## WORK TO COMPLETE
Extract the complete listing and repeat it word for word.
** Opening RECORDS PROVIDED block **
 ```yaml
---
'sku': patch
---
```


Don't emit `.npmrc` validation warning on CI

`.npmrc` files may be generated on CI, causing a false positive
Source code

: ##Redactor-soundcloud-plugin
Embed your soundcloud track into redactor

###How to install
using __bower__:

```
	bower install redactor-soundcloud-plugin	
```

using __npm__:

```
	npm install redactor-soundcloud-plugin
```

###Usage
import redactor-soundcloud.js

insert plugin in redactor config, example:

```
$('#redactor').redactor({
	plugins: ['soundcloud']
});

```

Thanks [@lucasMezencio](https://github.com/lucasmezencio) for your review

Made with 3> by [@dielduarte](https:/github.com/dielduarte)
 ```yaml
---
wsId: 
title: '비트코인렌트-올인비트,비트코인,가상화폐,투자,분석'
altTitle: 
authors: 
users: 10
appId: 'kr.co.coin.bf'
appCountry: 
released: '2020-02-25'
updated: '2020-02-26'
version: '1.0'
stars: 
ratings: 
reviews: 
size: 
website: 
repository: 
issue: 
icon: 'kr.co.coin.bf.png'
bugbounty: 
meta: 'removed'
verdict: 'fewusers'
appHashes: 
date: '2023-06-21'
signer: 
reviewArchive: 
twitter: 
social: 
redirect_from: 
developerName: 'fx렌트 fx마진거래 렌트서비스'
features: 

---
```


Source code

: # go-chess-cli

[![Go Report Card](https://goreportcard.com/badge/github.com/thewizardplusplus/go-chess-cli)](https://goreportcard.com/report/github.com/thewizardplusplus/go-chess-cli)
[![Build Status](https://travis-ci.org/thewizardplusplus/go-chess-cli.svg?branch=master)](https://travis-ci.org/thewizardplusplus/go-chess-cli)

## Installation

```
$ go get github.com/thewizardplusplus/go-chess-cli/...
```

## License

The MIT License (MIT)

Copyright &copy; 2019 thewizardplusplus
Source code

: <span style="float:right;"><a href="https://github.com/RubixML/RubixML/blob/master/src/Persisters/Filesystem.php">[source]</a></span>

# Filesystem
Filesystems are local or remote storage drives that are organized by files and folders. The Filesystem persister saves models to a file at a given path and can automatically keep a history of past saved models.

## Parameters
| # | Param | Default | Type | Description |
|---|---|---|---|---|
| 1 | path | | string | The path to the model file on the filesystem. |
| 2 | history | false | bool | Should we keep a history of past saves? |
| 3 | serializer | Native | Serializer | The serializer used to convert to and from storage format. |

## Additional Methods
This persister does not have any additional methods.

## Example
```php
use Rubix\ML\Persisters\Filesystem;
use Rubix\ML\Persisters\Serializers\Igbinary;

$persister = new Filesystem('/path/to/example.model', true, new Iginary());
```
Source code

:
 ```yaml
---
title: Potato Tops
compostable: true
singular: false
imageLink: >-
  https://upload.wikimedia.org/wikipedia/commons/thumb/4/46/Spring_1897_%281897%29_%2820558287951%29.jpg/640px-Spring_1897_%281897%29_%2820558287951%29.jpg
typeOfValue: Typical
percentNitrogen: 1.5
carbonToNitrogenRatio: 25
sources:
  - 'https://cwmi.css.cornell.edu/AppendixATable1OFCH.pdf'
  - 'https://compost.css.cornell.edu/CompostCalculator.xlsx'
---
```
** Closing RECORDS PROVIDED block **
## EXERCISE SOLUTION
 ```yaml
---
'sku': patch
---
```


Don't emit `.npmrc` validation warning on CI

`.npmrc` files may be generated on CI, causing a false positive
Source code

: ##Redactor-soundcloud-plugin
Embed your soundcloud track into redactor

###How to install
using __bower__:

```
	bower install redactor-soundcloud-plugin	
```

using __npm__:

```
	npm install redactor-soundcloud-plugin
```

###Usage
import redactor-soundcloud.js

insert plugin in redactor config, example:

```
$('#redactor').redactor({
	plugins: ['soundcloud']
});

```

Thanks [@lucasMezencio](https://github.com/lucasmezencio) for your review

Made with 3> by [@dielduarte](https:/github.com/dielduarte)
 ```yaml
---
wsId: 
title: '비트코인렌트-올인비트,비트코인,가상화폐,투자,분석'
altTitle: 
authors: 
users: 10
appId: 'kr.co.coin.bf'
appCountry: 
released: '2020-02-25'
updated: '2020-02-26'
version: '1.0'
stars: 
ratings: 
reviews: 
size: 
website: 
repository: 
issue: 
icon: 'kr.co.coin.bf.png'
bugbounty: 
meta: 'removed'
verdict: 'fewusers'
appHashes: 
date: '2023-06-21'
signer: 
reviewArchive: 
twitter: 
social: 
redirect_from: 
developerName: 'fx렌트 fx마진거래 렌트서비스'
features: 

---
```


Source code

: # go-chess-cli

[![Go Report Card](https://goreportcard.com/badge/github.com/thewizardplusplus/go-chess-cli)](https://goreportcard.com/report/github.com/thewizardplusplus/go-chess-cli)
[![Build Status](https://travis-ci.org/thewizardplusplus/go-chess-cli.svg?branch=master)](https://travis-ci.org/thewizardplusplus/go-chess-cli)

## Installation

```
$ go get github.com/thewizardplusplus/go-chess-cli/...
```

## License

The MIT License (MIT)

Copyright &copy; 2019 thewizardplusplus
Source code

: <span style="float:right;"><a href="https://github.com/RubixML/RubixML/blob/master/src/Persisters/Filesystem.php">[source]</a></span>

# Filesystem
Filesystems are local or remote storage drives that are organized by files and folders. The Filesystem persister saves models to a file at a given path and can automatically keep a history of past saved models.

## Parameters
| # | Param | Default | Type | Description |
|---|---|---|---|---|
| 1 | path | | string | The path to the model file on the filesystem. |
| 2 | history | false | bool | Should we keep a history of past saves? |
| 3 | serializer | Native | Serializer | The serializer used to convert to and from storage format. |

## Additional Methods
This persister does not have any additional methods.

## Example
```php
use Rubix\ML\Persisters\Filesystem;
use Rubix\ML\Persisters\Serializers\Igbinary;

$persister = new Filesystem('/path/to/example.model', true, new Iginary());
```
Source code

:
 ```yaml
---
title: Potato Tops
compostable: true
singular: false
imageLink: >-
  https://upload.wikimedia.org/wikipedia/commons/thumb/4/46/Spring_1897_%281897%29_%2820558287951%29.jpg/640px-Spring_1897_%281897%29_%2820558287951%29.jpg
typeOfValue: Typical
percentNitrogen: 1.5
carbonToNitrogenRatio: 25
sources:
  - 'https://cwmi.css.cornell.edu/AppendixATable1OFCH.pdf'
  - 'https://compost.css.cornell.edu/CompostCalculator.xlsx'
---
```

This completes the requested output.